Classification des solutions de cybersécurité par mécanismes
Les complexes matériels et logiciels-matériels pour les SCI sont divisés en classes avec différents niveaux de confiance :
| Produit | Physique | Mathématiques | Algorithmes | Total |
|----------------------|--------|------------|-----------|-------|
| Pare-feu | — | — | -3 | -3 |
| Dispositif de chiffrement VPN| — | +1 | -3 | -2 |
| Dispositif de chiffrement quantique| +3 | +1 | -3 | +1 |
| Diode de données | +3 | — | — | +3 |
| Déconnecteur L1 | +3 | — | — | +3 |
Les principes physiques offrent le maximum (+3), car sans accès matériel, une attaque est impossible. Les mathématiques (+1) sont théoriquement prouvables, mais la mise en œuvre est vulnérable. Les algorithmes (-3) comportent des risques d'erreurs et de portes dérobées.
Métrique de surface d'attaque S_attack
Pour évaluer la vulnérabilité des SCI aux menaces externes, une surface d'attaque est introduite aux niveaux L1–L4 du modèle OSI :
$$ S_{attack} = \sum_{nodes} node_{weight} \left( \sum_{physical ports} port_{weight} \left( \sum_{TCP/UDP ports} software_{port_{weight}} \right) \right) $$
- node_weight : criticité de l'appareil (ex. : API — élevée).
- port_weight : importance de l'interface physique.
- software_port_weight : vulnérabilité du service (ex. : RDP — critique).
Seuls les ports externes sont pris en compte.

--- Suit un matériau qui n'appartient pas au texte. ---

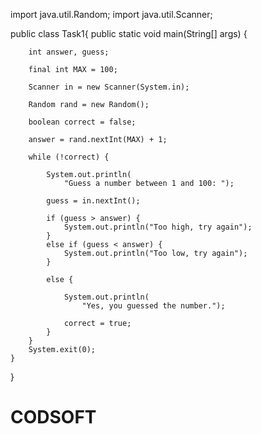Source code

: import java.util.Random; 
import java.util.Scanner; 

public class Task1{ 
	public static void main(String[] args) 
	{ 

		int answer, guess; 

		final int MAX = 100; 

		Scanner in = new Scanner(System.in); 

		Random rand = new Random(); 

		boolean correct = false; 

		answer = rand.nextInt(MAX) + 1; 

		while (!correct) { 

			System.out.println( 
				"Guess a number between 1 and 100: "); 

			guess = in.nextInt(); 

			if (guess > answer) { 
				System.out.println("Too high, try again"); 
			}
			else if (guess < answer) { 
				System.out.println("Too low, try again"); 
			} 

			else { 

				System.out.println( 
					"Yes, you guessed the number."); 

				correct = true; 
			} 
		} 
		System.exit(0); 
	} 
}
# CODSOFT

Gestion dynamique avec le coefficient dt
L'accès à distance aux SCI est rarement requis — environ 50 heures par an. Nous introduisons un coefficient binaire dt ∈ {0,1}, reflétant la présence d'une connexion physique :
$$ S_{attack} = \sum ( node_{weight} \left( \sum ( dt \cdot port_{weight} \cdot \sum software_{port_{weights}} ) \right) ) $$
Avantages :
- dt=0 : le port est physiquement déconnecté, la surface d'attaque est minimale.
- dt=1 : risque conscient pour les diagnostics ou la configuration.
Dispositifs pour mettre en œuvre dt
- Diodes de données : dt est toujours 0, transmission de données unidirectionnelle au niveau physique. Adapté pour la surveillance, mais pas pour le contrôle.
- Déconnecteurs Ethernet L1 : déconnectent/commutent physiquement le canal à la demande. Combinés avec un VPN pour un accès contrôlé.
Points clés à retenir
- Les mécanismes physiques (déconnecteurs L1, diodes de données) offrent le plus haut niveau de confiance sans dépendance aux algorithmes.
- Le VPN réduit la surface d'attaque seulement partiellement ; sans dt, le risque reste élevé.
- Gérer dt permet de minimiser la vulnérabilité 99 % du temps sans perdre en fonctionnalité.
- Combinez les classes de produits : physique + mathématiques pour une protection multicouche des SCI.
- Les tests en conditions réelles des algorithmes de cybersécurité sont impossibles — fiez-vous aux barrières physiques éprouvées.
L'architecture de protection des SCI nécessite un équilibre des mécanismes. Le VPN ne peut pas remplacer le contrôle physique, mais associé à un déconnecteur L1, il fournit une surface d'attaque contrôlée.